=== Data to examine ===

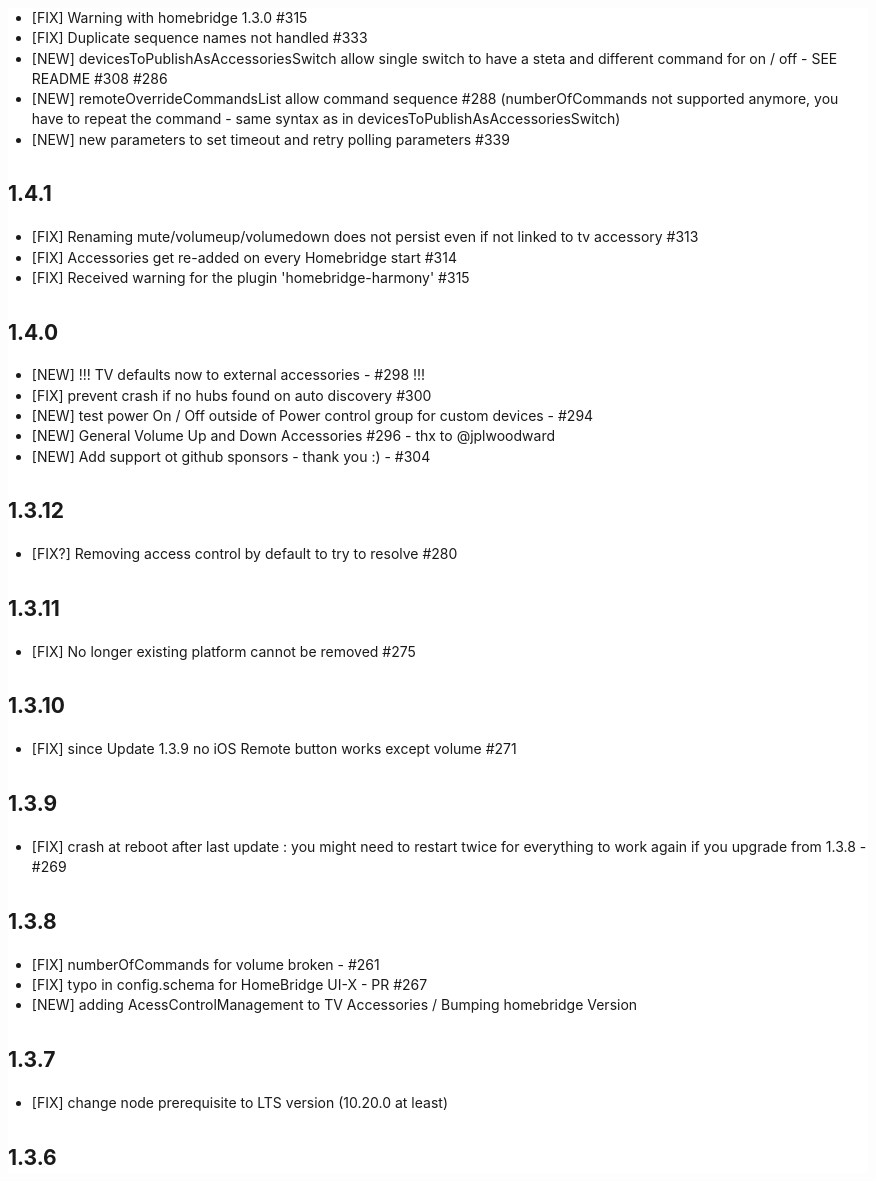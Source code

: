 - [FIX] Warning with homebridge 1.3.0 #315
- [FIX] Duplicate sequence names not handled #333
- [NEW] devicesToPublishAsAccessoriesSwitch allow single switch to have a steta and different command for on / off - SEE README #308 #286
- [NEW] remoteOverrideCommandsList allow command sequence #288 (numberOfCommands not supported anymore, you have to repeat the command - same syntax as in devicesToPublishAsAccessoriesSwitch)
- [NEW] new parameters to set timeout and retry polling parameters #339

## 1.4.1

- [FIX] Renaming mute/volumeup/volumedown does not persist even if not linked to tv accessory #313
- [FIX] Accessories get re-added on every Homebridge start #314
- [FIX] Received warning for the plugin 'homebridge-harmony' #315

## 1.4.0

- [NEW] !!! TV defaults now to external accessories - #298 !!!
- [FIX] prevent crash if no hubs found on auto discovery #300
- [NEW] test power On / Off outside of Power control group for custom devices - #294
- [NEW] General Volume Up and Down Accessories #296 - thx to @jplwoodward
- [NEW] Add support ot github sponsors - thank you :) - #304

## 1.3.12

- [FIX?] Removing access control by default to try to resolve #280

## 1.3.11

- [FIX] No longer existing platform cannot be removed #275

## 1.3.10

- [FIX] since Update 1.3.9 no iOS Remote button works except volume #271

## 1.3.9

- [FIX] crash at reboot after last update : you might need to restart twice for everything to work again if you upgrade from 1.3.8 - #269

## 1.3.8

- [FIX] numberOfCommands for volume broken - #261
- [FIX] typo in config.schema for HomeBridge UI-X - PR #267
- [NEW] adding AcessControlManagement to TV Accessories / Bumping homebridge Version

## 1.3.7

- [FIX] change node prerequisite to LTS version (10.20.0 at least)

## 1.3.6
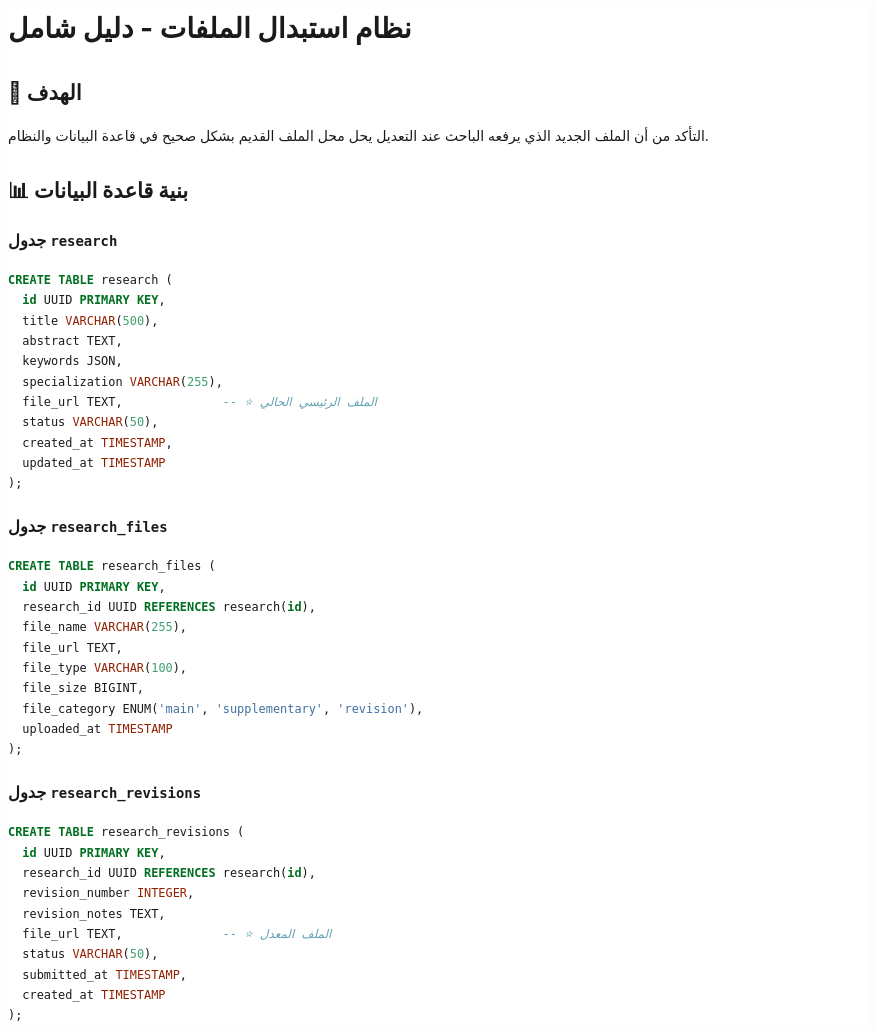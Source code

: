 # نظام استبدال الملفات - دليل شامل

## 🎯 الهدف

التأكد من أن الملف الجديد الذي يرفعه الباحث عند التعديل يحل محل الملف القديم بشكل صحيح في قاعدة البيانات والنظام.

## 📊 بنية قاعدة البيانات

### جدول `research`
```sql
CREATE TABLE research (
  id UUID PRIMARY KEY,
  title VARCHAR(500),
  abstract TEXT,
  keywords JSON,
  specialization VARCHAR(255),
  file_url TEXT,              -- ⭐ الملف الرئيسي الحالي
  status VARCHAR(50),
  created_at TIMESTAMP,
  updated_at TIMESTAMP
);
```

### جدول `research_files`
```sql
CREATE TABLE research_files (
  id UUID PRIMARY KEY,
  research_id UUID REFERENCES research(id),
  file_name VARCHAR(255),
  file_url TEXT,
  file_type VARCHAR(100),
  file_size BIGINT,
  file_category ENUM('main', 'supplementary', 'revision'),
  uploaded_at TIMESTAMP
);
```

### جدول `research_revisions`
```sql
CREATE TABLE research_revisions (
  id UUID PRIMARY KEY,
  research_id UUID REFERENCES research(id),
  revision_number INTEGER,
  revision_notes TEXT,
  file_url TEXT,              -- ⭐ الملف المعدل
  status VARCHAR(50),
  submitted_at TIMESTAMP,
  created_at TIMESTAMP
);
```
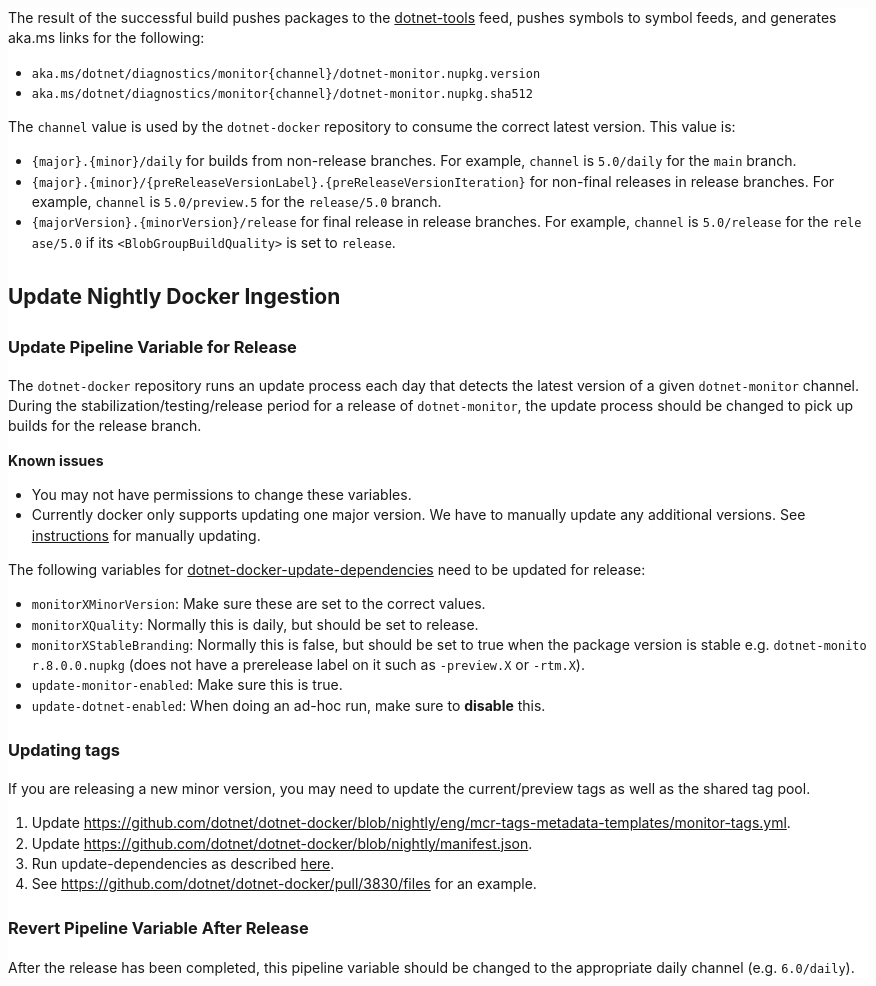 The result of the successful build pushes packages to the [dotnet-tools](https://pkgs.dev.azure.com/dnceng/public/_packaging/dotnet-tools/nuget/v3/index.json) feed, pushes symbols to symbol feeds, and generates aka.ms links for the following:
- `aka.ms/dotnet/diagnostics/monitor{channel}/dotnet-monitor.nupkg.version`
- `aka.ms/dotnet/diagnostics/monitor{channel}/dotnet-monitor.nupkg.sha512`

The `channel` value is used by the `dotnet-docker` repository to consume the correct latest version. This value is:
- `{major}.{minor}/daily` for builds from non-release branches. For example, `channel` is `5.0/daily` for the `main` branch.
- `{major}.{minor}/{preReleaseVersionLabel}.{preReleaseVersionIteration}` for non-final releases in release branches. For example, `channel` is `5.0/preview.5` for the `release/5.0` branch.
- `{majorVersion}.{minorVersion}/release` for final release in release branches. For example, `channel` is `5.0/release` for the `release/5.0` if its `<BlobGroupBuildQuality>` is set to `release`.

## Update Nightly Docker Ingestion

### Update Pipeline Variable for Release

The `dotnet-docker` repository runs an update process each day that detects the latest version of a given `dotnet-monitor` channel. During the stabilization/testing/release period for a release of `dotnet-monitor`, the update process should be changed to pick up builds for the release branch.

**Known issues**
* You may not have permissions to change these variables.
* Currently docker only supports updating one major version. We have to manually update any additional versions. See [instructions](#manually-updating-docker-versions) for manually updating.

The following variables for [dotnet-docker-update-dependencies](https://dev.azure.com/dnceng/internal/_build?definitionId=470) need to be updated for release:
* `monitorXMinorVersion`: Make sure these are set to the correct values.
* `monitorXQuality`: Normally this is daily, but should be set to release.
* `monitorXStableBranding`: Normally this is false, but should be set to true when the package version is stable e.g. `dotnet-monitor.8.0.0.nupkg` (does not have a prerelease label on it such as `-preview.X` or `-rtm.X`).
* `update-monitor-enabled`: Make sure this is true.
* `update-dotnet-enabled`: When doing an ad-hoc run, make sure to **disable** this.

### Updating tags

If you are releasing a new minor version, you may need to update the current/preview tags as well as the shared tag pool.
1. Update https://github.com/dotnet/dotnet-docker/blob/nightly/eng/mcr-tags-metadata-templates/monitor-tags.yml.
1. Update https://github.com/dotnet/dotnet-docker/blob/nightly/manifest.json.
1. Run update-dependencies as described [here](#manually-updating-docker-versions).
1. See https://github.com/dotnet/dotnet-docker/pull/3830/files for an example.

### Revert Pipeline Variable After Release

After the release has been completed, this pipeline variable should be changed to the appropriate daily channel (e.g. `6.0/daily`).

===

How to complete this task:
Find the word "VARCHAR" in the entries, then copy out every line that has it.

Task solution:
  title VARCHAR(500),
  specialization VARCHAR(255),
  status VARCHAR(50),
  file_name VARCHAR(255),
  file_type VARCHAR(100),
  status VARCHAR(50),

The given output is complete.